Data Analytics and BI
- BigLake (Preview)
- Is a storage engine that unifies data lakes and warehouses by providing consistent fine-grained security and performance acceleration across multi-cloud object stores. This extends BigQuery capabilities to open formats & OSS engines
- Provides an API interface that enables customers to query data across GCP & OSS engines, enabling customers to unlock new use cases without writing new infrastructure
- Analytics Hub (Preview) , a fully-managed service built on BigQuery that allows our data sharing partners to efficiently and securely exchange valuable data and analytics assets across any organizational boundary.

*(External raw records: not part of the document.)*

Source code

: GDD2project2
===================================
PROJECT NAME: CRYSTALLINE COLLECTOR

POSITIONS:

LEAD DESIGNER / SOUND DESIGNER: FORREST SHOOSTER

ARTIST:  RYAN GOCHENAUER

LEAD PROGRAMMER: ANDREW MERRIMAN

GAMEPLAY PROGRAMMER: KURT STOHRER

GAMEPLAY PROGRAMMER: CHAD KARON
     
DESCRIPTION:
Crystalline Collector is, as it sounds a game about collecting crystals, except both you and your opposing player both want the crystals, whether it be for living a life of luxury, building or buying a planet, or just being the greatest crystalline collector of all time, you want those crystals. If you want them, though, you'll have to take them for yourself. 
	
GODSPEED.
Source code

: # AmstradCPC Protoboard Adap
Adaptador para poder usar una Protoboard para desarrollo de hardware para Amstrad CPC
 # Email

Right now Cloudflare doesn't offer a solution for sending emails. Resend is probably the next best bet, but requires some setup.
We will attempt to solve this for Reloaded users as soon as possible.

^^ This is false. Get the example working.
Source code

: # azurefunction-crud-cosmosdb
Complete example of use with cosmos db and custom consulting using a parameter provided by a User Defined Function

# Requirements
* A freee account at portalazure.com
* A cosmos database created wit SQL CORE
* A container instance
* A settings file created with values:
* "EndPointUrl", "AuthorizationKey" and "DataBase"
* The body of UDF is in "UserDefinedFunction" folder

- BigQuery Storage Read API (GA), allows OSS Engines to read data from Bigquery Tables
- Bigquery BI Engine SQL Interface (GA), BigQuery BI Engine is a fast, in-memory analysis service that lets users analyze data stored in BigQuery with sub-second query response times and with high concurrency. It is compatible with any BI tool that uses BigQuery.
- Log Analytics Capabilities in Bigquery (Preview) – Log Analytics gives you the analytical power of BigQuery directly in Cloud Logging with a new user interface that’s optimized for analyzing logs data. With Log Analytics, you can use SQL to perform advanced logs analysis.

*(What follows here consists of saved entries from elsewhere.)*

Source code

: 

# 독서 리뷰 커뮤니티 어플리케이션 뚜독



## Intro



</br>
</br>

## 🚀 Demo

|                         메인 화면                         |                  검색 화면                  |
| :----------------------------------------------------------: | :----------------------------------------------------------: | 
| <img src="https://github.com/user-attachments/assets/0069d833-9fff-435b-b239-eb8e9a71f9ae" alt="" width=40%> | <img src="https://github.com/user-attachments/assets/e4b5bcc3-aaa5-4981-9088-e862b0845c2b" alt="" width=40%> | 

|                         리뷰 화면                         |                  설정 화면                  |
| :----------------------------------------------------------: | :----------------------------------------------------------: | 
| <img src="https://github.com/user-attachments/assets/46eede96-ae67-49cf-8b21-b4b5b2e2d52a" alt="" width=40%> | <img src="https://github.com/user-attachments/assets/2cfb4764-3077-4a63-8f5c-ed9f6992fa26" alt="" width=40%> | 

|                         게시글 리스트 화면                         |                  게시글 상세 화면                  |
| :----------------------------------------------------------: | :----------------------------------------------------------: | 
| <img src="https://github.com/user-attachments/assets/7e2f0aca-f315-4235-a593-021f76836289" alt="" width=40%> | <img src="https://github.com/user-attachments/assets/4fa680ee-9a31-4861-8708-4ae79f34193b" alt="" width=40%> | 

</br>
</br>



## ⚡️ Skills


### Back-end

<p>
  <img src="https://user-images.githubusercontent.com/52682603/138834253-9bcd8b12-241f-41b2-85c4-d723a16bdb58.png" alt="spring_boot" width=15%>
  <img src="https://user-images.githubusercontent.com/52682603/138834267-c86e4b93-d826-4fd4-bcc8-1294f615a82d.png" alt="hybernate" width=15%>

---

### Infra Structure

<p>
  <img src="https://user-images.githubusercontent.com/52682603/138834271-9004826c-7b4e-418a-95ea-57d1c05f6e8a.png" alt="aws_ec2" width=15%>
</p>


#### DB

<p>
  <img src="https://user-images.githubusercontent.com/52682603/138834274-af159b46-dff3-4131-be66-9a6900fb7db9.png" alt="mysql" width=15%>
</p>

- Native JSON (Preview) – By using the JSON data type, you can ingest semi-structured JSON into BigQuery without providing a schema for the JSON data upfront. This lets you store and query data that doesn’t always adhere to fixed schemas and data types.
- Search (Preview) – Fully managed search indexes let you pinpoint specific text in data of any size across multiple columns and semi-structured datasets using SQL
Spark on Google Cloud
- First in industry Serverless Spark for All Workloads (GA), Auto-scale without any manual infrastructure provisioning or tuning for Spark. Empowers customers to shift from managing clusters to workloads.
- Pervasive Spark Experience (Preview), Connect, analyze and execute Spark jobs from BigQuery, Vertex AI or Dataplex in 2 clicks, without any custom integrations, using the best of Google-native and Open Source tools.
- Flexibility of Consumptions (GA), One size does not fit all. Choose between Serverless, Google Kubernetes Engine (GKE), and compute clusters for your Spark applications.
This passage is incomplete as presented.